- Work to be completed
Retype the records in full, and please keep the pictures out of the copy.

- Collected data
......
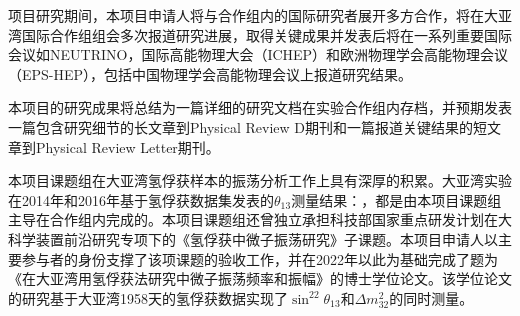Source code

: \documentclass[a4paper,zihao=-4]{article}
\begin{document}
项目研究期间，本项目申请人将与合作组内的国际研究者展开多方合作，将在大亚湾国际合作组组会多次报道研究进展，取得关键成果并发表后将在一系列重要国际会议如NEUTRINO，国际高能物理大会（ICHEP）和欧洲物理学会高能物理会议（EPS-HEP），包括中国物理学会高能物理会议上报道研究结果。

本项目的研究成果将总结为一篇详细的研究文档在实验合作组内存档，并预期发表一篇包含研究细节的长文章到Physical Review D期刊和一篇报道关键结果的短文章到Physical Review Letter期刊。




本项目课题组在大亚湾氢俘获样本的振荡分析工作上具有深厚的积累。大亚湾实验在2014年和2016年基于氢俘获数据集发表的$\theta_{13}$测量结果：，都是由本项目课题组主导在合作组内完成的。本项目课题组还曾独立承担科技部国家重点研发计划在大科学装置前沿研究专项下的《氢俘获中微子振荡研究》子课题。本项目申请人以主要参与者的身份支撑了该项课题的验收工作，并在2022年以此为基础完成了题为《在大亚湾用氢俘获法研究中微子振荡频率和振幅》的博士学位论文。该学位论文的研究基于大亚湾1958天的氢俘获数据实现了$\sin^22\theta_{13}$和$\Delta m_{32}^2$的同时测量。 
\end{document}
......
- Answer
Source code

: \documentclass[a4paper,zihao=-4]{article}
\begin{document}
项目研究期间，本项目申请人将与合作组内的国际研究者展开多方合作，将在大亚湾国际合作组组会多次报道研究进展，取得关键成果并发表后将在一系列重要国际会议如NEUTRINO，国际高能物理大会（ICHEP）和欧洲物理学会高能物理会议（EPS-HEP），包括中国物理学会高能物理会议上报道研究结果。

本项目的研究成果将总结为一篇详细的研究文档在实验合作组内存档，并预期发表一篇包含研究细节的长文章到Physical Review D期刊和一篇报道关键结果的短文章到Physical Review Letter期刊。




本项目课题组在大亚湾氢俘获样本的振荡分析工作上具有深厚的积累。大亚湾实验在2014年和2016年基于氢俘获数据集发表的$\theta_{13}$测量结果：，都是由本项目课题组主导在合作组内完成的。本项目课题组还曾独立承担科技部国家重点研发计划在大科学装置前沿研究专项下的《氢俘获中微子振荡研究》子课题。本项目申请人以主要参与者的身份支撑了该项课题的验收工作，并在2022年以此为基础完成了题为《在大亚湾用氢俘获法研究中微子振荡频率和振幅》的博士学位论文。该学位论文的研究基于大亚湾1958天的氢俘获数据实现了$\sin^22\theta_{13}$和$\Delta m_{32}^2$的同时测量。 
\end{document}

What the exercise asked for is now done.